The US government’s program to capture and kill insurgent leaders can backfire, a leaked CIA report said Thursday, citing “limited” results in Afghanistan in particular.
The July 2009 document released by WikiLeaks tackles the pros and cons of “high value targeting” (HVT) operations conducted “against specific individuals or networks.”
The 18-page report was made under former CIA director Leon Panetta just months before President Barack Obama ordered a “surge” of troops in a bid to reverse the Taliban insurgency, defeat Al-Qaeda and quicken an end to the war in Afghanistan.
The report categorized the program’s contribution to counterinsurgency success in Afghanistan as “limited.”
“The Taliban has a high overall ability to replace lost leaders,” it said.
“The government’s limited influence outside of Kabul has impeded integration of high-value targeting (HVT) efforts” it concluded, adding that Taliban leaders’ use of sanctuary in Pakistan had “also complicated the HVT effort.”
But, it said, the tactics were successful in driving Osama bin Laden into hiding, where he adopted a low-key profile “including his reliance on low-technology communications, his reluctance to meet with subordinates, and his contentment with leading from a sequestered distance.”
The report suggests that the tendency of some insurgent groups to adapt to attacks means that targeting logistics and finances “can in some circumstances be more effective than targeting the group’s leadership structure.”
In the fight against al-Qaeda in Iraq (AQI), only when HVT operations were combined with “broader Coalition and Iraqi Sunni actions… such as efforts to cut AQI off from its support base,” did the movement began losing steam.

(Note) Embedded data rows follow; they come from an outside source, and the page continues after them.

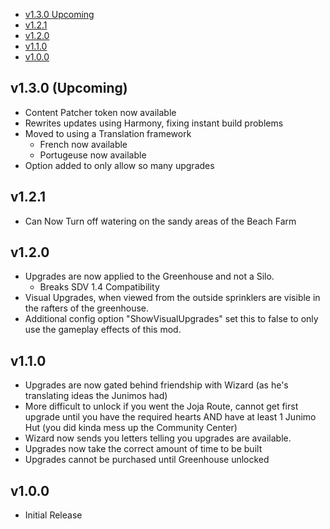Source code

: 
<!-- TOC -->

- [v1.3.0 Upcoming](#v130-upcoming)
- [v1.2.1](#v121)
- [v1.2.0](#v120)
- [v1.1.0](#v110)
- [v1.0.0](#v100)

<!-- /TOC -->
## v1.3.0 (Upcoming)
* Content Patcher token now available
* Rewrites updates using Harmony, fixing instant build problems
* Moved to using a Translation framework
  * French now available
  * Portugeuse now available
* Option added to only allow so many upgrades

## v1.2.1
 * Can Now Turn off watering on the sandy areas of the Beach Farm

## v1.2.0

* Upgrades are now applied to the Greenhouse and not a Silo. 
  * Breaks SDV 1.4 Compatibility
* Visual Upgrades, when viewed from the outside sprinklers are visible in the rafters of the greenhouse.
* Additional config option "ShowVisualUpgrades" set this to false to only use the gameplay effects of this mod.

## v1.1.0

* Upgrades are now gated behind friendship with Wizard (as he's translating ideas the Junimos had)
* More difficult to unlock if you went the Joja Route, cannot get first upgrade until you have the required hearts AND have at least 1 Junimo Hut (you did kinda mess up the Community Center)
* Wizard now sends you letters telling you upgrades are available.
* Upgrades now take the correct amount of time to be built
* Upgrades cannot be purchased until Greenhouse unlocked

## v1.0.0
* Initial Release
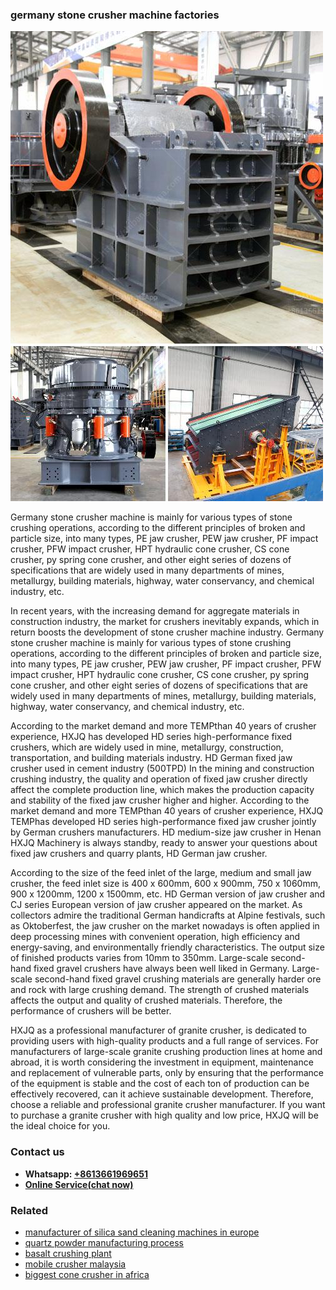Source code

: <h3>germany stone crusher machine factories</h3><img src='1706755780.jpg' alt=''><p>Germany stone crusher machine is mainly for various types of stone crushing operations, according to the different principles of broken and particle size, into many types, PE jaw crusher, PEW jaw crusher, PF impact crusher, PFW impact crusher, HPT hydraulic cone crusher, CS cone crusher, py spring cone crusher, and other eight series of dozens of specifications that are widely used in many departments of mines, metallurgy, building materials, highway, water conservancy, and chemical industry, etc.</p><p>In recent years, with the increasing demand for aggregate materials in construction industry, the market for crushers inevitably expands, which in return boosts the development of stone crusher machine industry. Germany stone crusher machine is mainly for various types of stone crushing operations, according to the different principles of broken and particle size, into many types, PE jaw crusher, PEW jaw crusher, PF impact crusher, PFW impact crusher, HPT hydraulic cone crusher, CS cone crusher, py spring cone crusher, and other eight series of dozens of specifications that are widely used in many departments of mines, metallurgy, building materials, highway, water conservancy, and chemical industry, etc.</p><p>According to the market demand and more TEMPthan 40 years of crusher experience, HXJQ has developed HD series high-performance fixed crushers, which are widely used in mine, metallurgy, construction, transportation, and building materials industry. HD German fixed jaw crusher used in cement industry (500TPD) In the mining and construction crushing industry, the quality and operation of fixed jaw crusher directly affect the complete production line, which makes the production capacity and stability of the fixed jaw crusher higher and higher. According to the market demand and more TEMPthan 40 years of crusher experience, HXJQ TEMPhas developed HD series high-performance fixed jaw crusher jointly by German crushers manufacturers. HD medium-size jaw crusher in Henan HXJQ Machinery is always standby, ready to answer your questions about fixed jaw crushers and quarry plants, HD German jaw crusher.</p><p>According to the size of the feed inlet of the large, medium and small jaw crusher, the feed inlet size is 400 x 600mm, 600 x 900mm, 750 x 1060mm, 900 x 1200mm, 1200 x 1500mm, etc. HD German version of jaw crusher and CJ series European version of jaw crusher appeared on the market. As collectors admire the traditional German handicrafts at Alpine festivals, such as Oktoberfest, the jaw crusher on the market nowadays is often applied in deep processing mines with convenient operation, high efficiency and energy-saving, and environmentally friendly characteristics. The output size of finished products varies from 10mm to 350mm. Large-scale second-hand fixed gravel crushers have always been well liked in Germany. Large-scale second-hand fixed gravel crushing materials are generally harder ore and rock with large crushing demand. The strength of crushed materials affects the output and quality of crushed materials. Therefore, the performance of crushers will be better.</p><p>HXJQ as a professional manufacturer of granite crusher, is dedicated to providing users with high-quality products and a full range of services. For manufacturers of large-scale granite crushing production lines at home and abroad, it is worth considering the investment in equipment, maintenance and replacement of vulnerable parts, only by ensuring that the performance of the equipment is stable and the cost of each ton of production can be effectively recovered, can it achieve sustainable development. Therefore, choose a reliable and professional granite crusher manufacturer. If you want to purchase a granite crusher with high quality and low price, HXJQ will be the ideal choice for you.</p><h3>Contact us</h3><ul><li><strong>Whatsapp:&nbsp;<a href="https://wa.me/8613661969651">+8613661969651</a></strong></li><li><a href="https://swt.shibang-china.com/?git&amp;zhl&amp;germany stone crusher machine factories"><strong>Online Service(chat now)</strong></a></li></ul><h3>Related</h3><ul><li><a href='manufacturer of silica sand cleaning machines in europe.md'>manufacturer of silica sand cleaning machines in europe</a></li><li><a href='quartz powder manufacturing process.md'>quartz powder manufacturing process</a></li><li><a href='basalt crushing plant.md'>basalt crushing plant</a></li><li><a href='mobile crusher malaysia.md'>mobile crusher malaysia</a></li><li><a href='biggest cone crusher in africa.md'>biggest cone crusher in africa</a></li></ul>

HVT tactics were effective in weakening insurgents by reducing insurgent will, splitting the group, or strengthening government morale and support, the report said.
“HVT operations can play a useful role when they are part of a broader counterinsurgency strategy,” the document said.
The report, which details the success and failure of the method across a number of groups worldwide, highlights the “decisive use” of HVT against the Shining Path in Peru, whose founder and senior leadership were captured in 1992.
Shining Path “remnants have tried to regain traction since the early 1990s but have been unable to overcome the setbacks of a movement built around a cult of personality,” it said.
But the CIA document enumerated a list of potentially negative effects including “increasing insurgent support, causing a government to neglect other aspects of its counterinsurgency strategy, (and) provoking insurgents to alter strategy or organization in ways that favor the insurgents.”
Also among the attacks’ potential pitfalls were “strengthening an armed group’s popular support with the population, radicalizing an insurgent group’s remaining leaders, and creating a vacuum into which more radical groups can enter.”
In 2010, WikiLeaks began publishing 250,000 American diplomatic cables and 500,000 classified military reports, covering both American diplomacy and the US wars in Iraq and Afghanistan.